Anyway, I doubt Number.parseInt is seeing much use, especially in these edge cases.

@bakkot changing what happens for specific primitives with specific radix ranges is what the proposal was about; parseInt(1000, x) works fine for any radix already.

Number.parseInt === parseInt, by spec, so it's always been a safe 1:1 conversion - and while I think there won't likely be any use of these edge cases, I think there absolutely will be a ton of usages of it that pass in non-string values.

Hm. If I understood right, we were discussing changing only Number.parseInt, thereby breaking that function identity and allowing us to make more significant changes.

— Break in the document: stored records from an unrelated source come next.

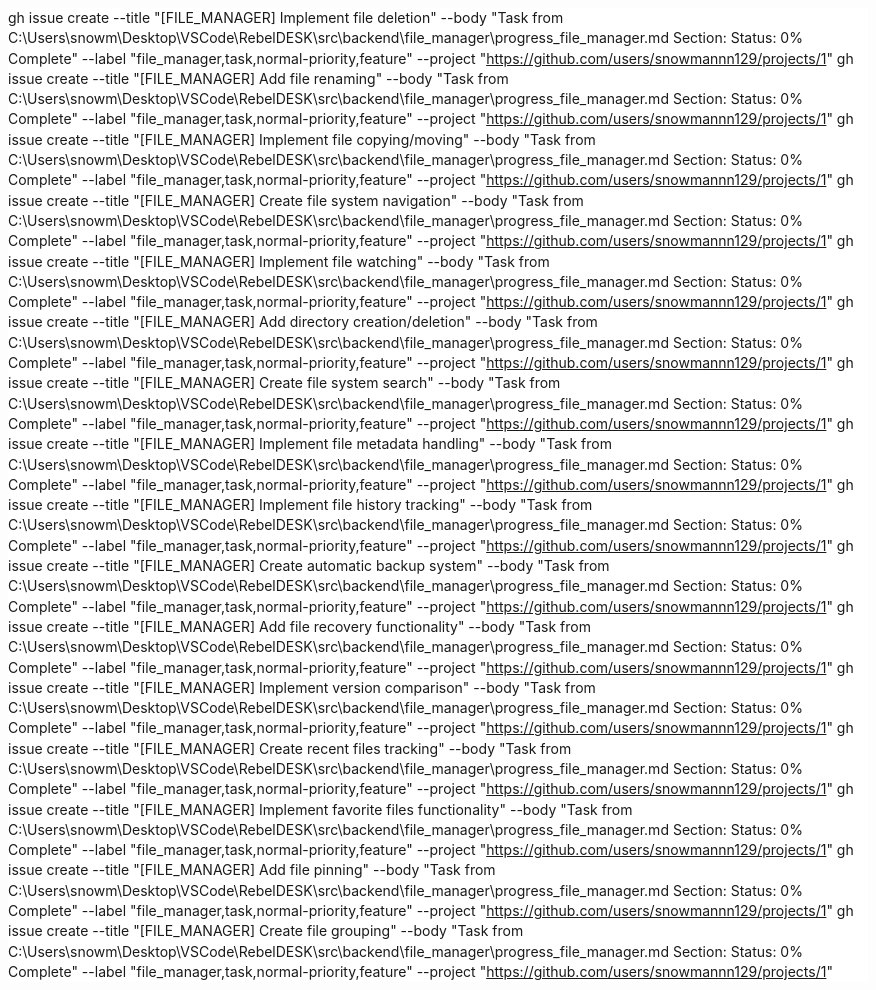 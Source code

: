 gh issue create --title "[FILE_MANAGER] Implement file deletion" --body "Task from C:\Users\snowm\Desktop\VSCode\RebelDESK\src\backend\file_manager\progress_file_manager.md
Section: Status: 0% Complete" --label "file_manager,task,normal-priority,feature" --project "https://github.com/users/snowmannn129/projects/1"
gh issue create --title "[FILE_MANAGER] Add file renaming" --body "Task from C:\Users\snowm\Desktop\VSCode\RebelDESK\src\backend\file_manager\progress_file_manager.md
Section: Status: 0% Complete" --label "file_manager,task,normal-priority,feature" --project "https://github.com/users/snowmannn129/projects/1"
gh issue create --title "[FILE_MANAGER] Implement file copying/moving" --body "Task from C:\Users\snowm\Desktop\VSCode\RebelDESK\src\backend\file_manager\progress_file_manager.md
Section: Status: 0% Complete" --label "file_manager,task,normal-priority,feature" --project "https://github.com/users/snowmannn129/projects/1"
gh issue create --title "[FILE_MANAGER] Create file system navigation" --body "Task from C:\Users\snowm\Desktop\VSCode\RebelDESK\src\backend\file_manager\progress_file_manager.md
Section: Status: 0% Complete" --label "file_manager,task,normal-priority,feature" --project "https://github.com/users/snowmannn129/projects/1"
gh issue create --title "[FILE_MANAGER] Implement file watching" --body "Task from C:\Users\snowm\Desktop\VSCode\RebelDESK\src\backend\file_manager\progress_file_manager.md
Section: Status: 0% Complete" --label "file_manager,task,normal-priority,feature" --project "https://github.com/users/snowmannn129/projects/1"
gh issue create --title "[FILE_MANAGER] Add directory creation/deletion" --body "Task from C:\Users\snowm\Desktop\VSCode\RebelDESK\src\backend\file_manager\progress_file_manager.md
Section: Status: 0% Complete" --label "file_manager,task,normal-priority,feature" --project "https://github.com/users/snowmannn129/projects/1"
gh issue create --title "[FILE_MANAGER] Create file system search" --body "Task from C:\Users\snowm\Desktop\VSCode\RebelDESK\src\backend\file_manager\progress_file_manager.md
Section: Status: 0% Complete" --label "file_manager,task,normal-priority,feature" --project "https://github.com/users/snowmannn129/projects/1"
gh issue create --title "[FILE_MANAGER] Implement file metadata handling" --body "Task from C:\Users\snowm\Desktop\VSCode\RebelDESK\src\backend\file_manager\progress_file_manager.md
Section: Status: 0% Complete" --label "file_manager,task,normal-priority,feature" --project "https://github.com/users/snowmannn129/projects/1"
gh issue create --title "[FILE_MANAGER] Implement file history tracking" --body "Task from C:\Users\snowm\Desktop\VSCode\RebelDESK\src\backend\file_manager\progress_file_manager.md
Section: Status: 0% Complete" --label "file_manager,task,normal-priority,feature" --project "https://github.com/users/snowmannn129/projects/1"
gh issue create --title "[FILE_MANAGER] Create automatic backup system" --body "Task from C:\Users\snowm\Desktop\VSCode\RebelDESK\src\backend\file_manager\progress_file_manager.md
Section: Status: 0% Complete" --label "file_manager,task,normal-priority,feature" --project "https://github.com/users/snowmannn129/projects/1"
gh issue create --title "[FILE_MANAGER] Add file recovery functionality" --body "Task from C:\Users\snowm\Desktop\VSCode\RebelDESK\src\backend\file_manager\progress_file_manager.md
Section: Status: 0% Complete" --label "file_manager,task,normal-priority,feature" --project "https://github.com/users/snowmannn129/projects/1"
gh issue create --title "[FILE_MANAGER] Implement version comparison" --body "Task from C:\Users\snowm\Desktop\VSCode\RebelDESK\src\backend\file_manager\progress_file_manager.md
Section: Status: 0% Complete" --label "file_manager,task,normal-priority,feature" --project "https://github.com/users/snowmannn129/projects/1"
gh issue create --title "[FILE_MANAGER] Create recent files tracking" --body "Task from C:\Users\snowm\Desktop\VSCode\RebelDESK\src\backend\file_manager\progress_file_manager.md
Section: Status: 0% Complete" --label "file_manager,task,normal-priority,feature" --project "https://github.com/users/snowmannn129/projects/1"
gh issue create --title "[FILE_MANAGER] Implement favorite files functionality" --body "Task from C:\Users\snowm\Desktop\VSCode\RebelDESK\src\backend\file_manager\progress_file_manager.md
Section: Status: 0% Complete" --label "file_manager,task,normal-priority,feature" --project "https://github.com/users/snowmannn129/projects/1"
gh issue create --title "[FILE_MANAGER] Add file pinning" --body "Task from C:\Users\snowm\Desktop\VSCode\RebelDESK\src\backend\file_manager\progress_file_manager.md
Section: Status: 0% Complete" --label "file_manager,task,normal-priority,feature" --project "https://github.com/users/snowmannn129/projects/1"
gh issue create --title "[FILE_MANAGER] Create file grouping" --body "Task from C:\Users\snowm\Desktop\VSCode\RebelDESK\src\backend\file_manager\progress_file_manager.md
Section: Status: 0% Complete" --label "file_manager,task,normal-priority,feature" --project "https://github.com/users/snowmannn129/projects/1"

I would be surprised to see a lot of uses of Number.parseInt precisely because of that identity.

Anyway, revised proposal: Any chance we could make Number.parseInt throw (or at least unconditionally return NaN) when given both any primitive which is not a string and a radix?

Number.parseInt(numberOrString) is all over the airbnb codebase.

whyyyyyyyy

That is to say, why are you passing it a number? When would that ever come up?

Anyway, are you ever doing Number.parseInt(numberOrString, radix)?

Personally, I'm not, but I'd think it's a common thing.

As to "why", because sometimes the values come from developers typing in number literals (and passing them through a call stack that eventually gets run through parseInt), and sometimes the values come from the API or the DOM, where they're always strings.

Brendan's proposal is about the specific edge cases of "passing non-string primitives into parseInt with a radix and getting surprising non-NaN results" - I don't think it's a good idea to scope-creep it into "let's tighten up the type signature of parseInt" :-p

I would be very surprised if making non-string values throw or return NaN would be web compatible. However, it may be possible to do if radix != 10. In those cases, parseInt of a number value is most likely a bug? Not that I'm super eager to tighten this down more.

Relying on parseInt(1000, 2) === parseInt('1000', 2) doesn't seem like a bug to me.

parseInt(0b1111101000, 2) // 8

o_O

@ljharb That identity is only true for numbers that happen to be "binary" in base 10. Any other number value is going to behave very strangely. This is what I mean as likely a bug - the only case where you can know this is ok is if you're dealing with a literal, and in that case why are you using parseInt?